What really scares me about this is we're getting caught in the same debate again about labels and types of output, rather than thinking about how we can create real innovation that solves business problems which is what commercial creativity should be about. Perhaps the closest thing to this from an advertising or digital agency was AKQA's work for Fiat that won an interactive Grand Prix. That, to me, is the shocking truth of Cannes this year.
It's time we stopped obsessing about labels, accept that advertising has a broader definition than messaging and make stuff that excites people and solves business problems in the most effective way possible. Sometimes this will be about the craft of communication. Other times it might be about baking marketing into a product or service. More often than not I think, it will be both.

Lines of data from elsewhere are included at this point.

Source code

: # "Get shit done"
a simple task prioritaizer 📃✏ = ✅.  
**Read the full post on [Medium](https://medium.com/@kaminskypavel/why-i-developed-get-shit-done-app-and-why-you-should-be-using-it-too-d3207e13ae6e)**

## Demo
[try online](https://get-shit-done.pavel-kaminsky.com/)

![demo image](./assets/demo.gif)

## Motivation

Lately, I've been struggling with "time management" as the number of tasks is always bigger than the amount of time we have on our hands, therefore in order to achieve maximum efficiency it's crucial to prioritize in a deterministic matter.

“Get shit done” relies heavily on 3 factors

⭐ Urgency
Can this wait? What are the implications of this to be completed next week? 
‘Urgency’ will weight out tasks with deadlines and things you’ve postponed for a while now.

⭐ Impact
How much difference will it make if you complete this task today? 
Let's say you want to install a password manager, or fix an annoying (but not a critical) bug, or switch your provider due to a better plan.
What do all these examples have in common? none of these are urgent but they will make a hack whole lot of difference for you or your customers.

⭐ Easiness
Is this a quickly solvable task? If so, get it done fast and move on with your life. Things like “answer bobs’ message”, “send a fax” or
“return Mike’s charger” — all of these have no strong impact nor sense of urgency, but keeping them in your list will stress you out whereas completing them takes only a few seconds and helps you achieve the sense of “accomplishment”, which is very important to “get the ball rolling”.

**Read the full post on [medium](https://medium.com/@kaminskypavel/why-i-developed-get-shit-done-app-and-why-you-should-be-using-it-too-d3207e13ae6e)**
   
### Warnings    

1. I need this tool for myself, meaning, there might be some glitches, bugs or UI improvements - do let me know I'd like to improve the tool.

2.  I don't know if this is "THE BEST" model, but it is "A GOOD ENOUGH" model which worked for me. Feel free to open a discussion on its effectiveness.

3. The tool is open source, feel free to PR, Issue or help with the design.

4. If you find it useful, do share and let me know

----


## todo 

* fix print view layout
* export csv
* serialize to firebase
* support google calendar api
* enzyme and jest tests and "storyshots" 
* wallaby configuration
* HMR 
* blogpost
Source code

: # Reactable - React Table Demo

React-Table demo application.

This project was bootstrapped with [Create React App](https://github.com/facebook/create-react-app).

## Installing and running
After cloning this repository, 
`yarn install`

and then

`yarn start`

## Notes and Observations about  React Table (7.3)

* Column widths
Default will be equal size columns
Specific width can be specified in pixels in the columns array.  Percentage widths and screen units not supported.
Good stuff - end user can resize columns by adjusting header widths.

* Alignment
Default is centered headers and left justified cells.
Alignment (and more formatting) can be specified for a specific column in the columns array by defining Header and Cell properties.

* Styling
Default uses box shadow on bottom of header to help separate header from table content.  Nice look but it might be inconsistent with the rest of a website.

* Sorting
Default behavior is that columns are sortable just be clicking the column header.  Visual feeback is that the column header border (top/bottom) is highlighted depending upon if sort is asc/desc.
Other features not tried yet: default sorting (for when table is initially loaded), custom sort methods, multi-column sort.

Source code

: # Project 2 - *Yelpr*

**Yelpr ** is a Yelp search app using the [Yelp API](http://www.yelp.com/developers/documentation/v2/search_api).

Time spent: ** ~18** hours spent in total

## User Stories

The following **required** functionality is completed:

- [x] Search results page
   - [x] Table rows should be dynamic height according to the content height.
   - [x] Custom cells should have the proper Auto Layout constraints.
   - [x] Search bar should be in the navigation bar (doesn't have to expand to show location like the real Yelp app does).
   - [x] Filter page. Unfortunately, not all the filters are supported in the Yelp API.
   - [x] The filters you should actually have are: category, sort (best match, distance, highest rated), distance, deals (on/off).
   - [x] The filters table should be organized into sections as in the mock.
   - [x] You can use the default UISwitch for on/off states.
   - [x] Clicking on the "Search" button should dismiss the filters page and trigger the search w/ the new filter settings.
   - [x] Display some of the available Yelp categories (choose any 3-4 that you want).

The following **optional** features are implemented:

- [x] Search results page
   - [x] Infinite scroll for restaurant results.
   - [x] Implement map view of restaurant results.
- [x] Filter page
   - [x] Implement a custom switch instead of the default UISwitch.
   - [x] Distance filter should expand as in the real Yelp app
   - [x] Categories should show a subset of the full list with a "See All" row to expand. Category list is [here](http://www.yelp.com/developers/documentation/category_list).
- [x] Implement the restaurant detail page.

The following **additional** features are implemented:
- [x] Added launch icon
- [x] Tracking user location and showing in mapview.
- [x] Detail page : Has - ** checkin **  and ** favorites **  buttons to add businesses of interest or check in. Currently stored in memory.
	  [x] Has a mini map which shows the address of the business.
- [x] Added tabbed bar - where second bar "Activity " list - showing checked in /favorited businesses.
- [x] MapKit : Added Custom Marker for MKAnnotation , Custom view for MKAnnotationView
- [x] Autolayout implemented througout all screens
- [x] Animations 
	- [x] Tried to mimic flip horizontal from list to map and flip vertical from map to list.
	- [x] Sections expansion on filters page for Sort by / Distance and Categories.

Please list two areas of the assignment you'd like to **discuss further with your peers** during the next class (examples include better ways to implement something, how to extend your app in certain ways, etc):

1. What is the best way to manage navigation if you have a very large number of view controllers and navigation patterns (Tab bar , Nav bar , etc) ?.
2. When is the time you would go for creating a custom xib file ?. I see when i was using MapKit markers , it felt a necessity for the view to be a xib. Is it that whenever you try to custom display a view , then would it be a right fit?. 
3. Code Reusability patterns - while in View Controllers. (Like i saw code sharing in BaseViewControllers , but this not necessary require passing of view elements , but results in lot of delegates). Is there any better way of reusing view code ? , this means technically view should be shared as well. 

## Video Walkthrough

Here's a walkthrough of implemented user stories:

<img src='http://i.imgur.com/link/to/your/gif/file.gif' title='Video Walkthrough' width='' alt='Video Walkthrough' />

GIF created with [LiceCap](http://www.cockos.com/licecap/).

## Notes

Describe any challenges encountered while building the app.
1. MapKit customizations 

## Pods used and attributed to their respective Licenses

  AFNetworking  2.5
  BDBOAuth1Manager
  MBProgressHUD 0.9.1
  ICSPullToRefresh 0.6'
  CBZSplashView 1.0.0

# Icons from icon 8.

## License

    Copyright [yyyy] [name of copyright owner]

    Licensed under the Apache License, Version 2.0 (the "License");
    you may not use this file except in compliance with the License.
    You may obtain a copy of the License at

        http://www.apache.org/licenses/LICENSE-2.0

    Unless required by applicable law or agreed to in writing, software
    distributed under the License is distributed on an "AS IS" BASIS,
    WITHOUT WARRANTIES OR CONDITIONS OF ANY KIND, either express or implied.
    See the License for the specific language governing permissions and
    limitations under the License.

One place to start is to look at our structure. There's been precious little innovation in how agencies are structured or the type of talent they attract which is a recipe for replication rather than progress. Thankfully, some of the more progressive agencies are trying some new ways of working through the creations of labs focused on marketing R&D. BBH has had the wonderful BBH Labs for a short period of time, and now W&K London has launched Platform a hothouse for new ideas and a natural progression from WKSide. Let's all try some new things to move the industry forward. Labels don't matter but the work does. And if we embrace the risk of failure and experimentation we so often preach to our clients, then perhaps we'll be seeing some more innovation and fresh problem solving at Cannes next year.